Bij plaiting worden strips flexibel materiaal gebruikt, zoals blad- of bastrepen of biezen. De repen zijn van gelijke sterkte en worden gelijktijdig over en onder elkaar vervlochten. We kregen een klein tasje dat ik reep voor reep kon ontrafelen. De rand van het tasje werd eerst strip voor strip uitgehaald en in iedere fase gefotografeerd. Vervolgens ben ik begonnen met het navlechten van de ‘bodem’ van het tasje en maakte gelijk de eerste fout. De gebruikelijke techniek lukte niet. Het gebruikte materiaal was te instabiel, je zou extra hulpmiddelen nodig hebben en bovendien zagen de hoeken er anders uit. Opnieuw beginnen dus. Na een aantal proeven bleek welke hoek als eerste gevlochten moest zijn: alleen vanuit deze hoek klopte het verloop van de strips en kon er extra materiaal worden bijgevoegd. Het verrassende was dat het vlechten zo heel makkelijk ging. Het werk groeide nu haast als vanzelf en met een zucht van opluchting kon ik tot de rand verder vlechten. Ook dat werd weer een proces van proberen, uithalen en opnieuw proberen.

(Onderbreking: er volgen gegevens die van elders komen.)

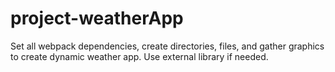 # project-weatherApp
Set all webpack dependencies, create directories, files, and gather graphics to create dynamic weather app. Use external library if needed. 
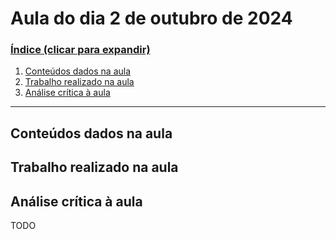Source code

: # Aula do dia 2 de outubro de 2024

<h3><b><u>Índice (clicar para expandir)</u></b></h3>

1. [Conteúdos dados na aula](#conteúdos-dados-na-aula)
2. [Trabalho realizado na aula](#trabalho-realizado-na-aula)
3. [Análise crítica à aula](#análise-crítica-à-aula)

---

## Conteúdos dados na aula

## Trabalho realizado na aula

## Análise crítica à aula

TODO
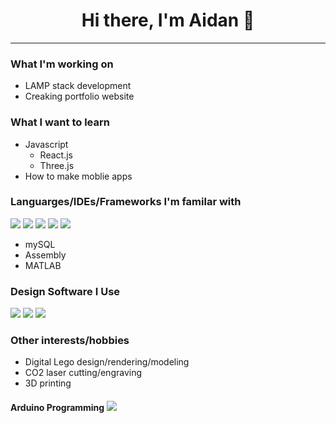 <h1 align="center">
    Hi there, I'm Aidan 👋
</h1>

- - - -

### What I'm working on
- LAMP stack development
- Creaking portfolio website

### What I want to learn
- Javascript
    - React.js
    - Three.js
- How to make moblie apps

### Languarges/IDEs/Frameworks I'm familar with
<img src="https://img.shields.io/badge/C%2B%2B-00599C?style=for-the-badge&logo=c%2B%2B&logoColor=white" />
<img src="https://img.shields.io/badge/Python-FFD43B?style=for-the-badge&logo=python&logoColor=darkgreen" />

<img src="https://img.shields.io/badge/Atom-66595C?style=for-the-badge&logo=Atom&logoColor=white" />

<img src="https://img.shields.io/badge/PowerShell-5391FE?style=for-the-badge&logo=PowerShell&logoColor=white" />
<img src="https://img.shields.io/badge/blender-%23F5792A.svg?style=for-the-badge&logo=blender&logoColor=white" />

- mySQL
- Assembly
- MATLAB

### Design Software I Use
<img src="https://img.shields.io/badge/Inkscape-000000?style=for-the-badge&logo=Inkscape&logoColor=white" />
<img src="https://img.shields.io/badge/gimp-5C5543?style=for-the-badge&logo=gimp&logoColor=white" />
<img src="https://img.shields.io/badge/blender-%23F5792A.svg?style=for-the-badge&logo=blender&logoColor=white" />

### Other interests/hobbies
- Digital Lego design/rendering/modeling
- CO2 laser cutting/engraving
- 3D printing

<h4 style="align: center, vertical-align: middle">
    Arduino Programming <img src="https://img.shields.io/badge/Arduino-00979D?style=for-the-badge&logo=Arduino&logoColor=white">
</h4>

Het loslaten van de eigen technische kennis en westerse manier van denken was moeilijk. Maar daarin sta ik niet alleen: in veel verslagen en beschrijvingen die gemaakt zijn van voorwerpen afkomstig uit andere culturen zie je hetzelfde. Bovendien blijken onderzoekers van vlechtwerk vaak ook te weinig technische kennis te hebben, waardoor er in de tekeningen fouten zitten. Alleen door mensen in te schakelen uit verschillende vakgebieden kom je eruit, en dat is precies wat we hebben gedaan.”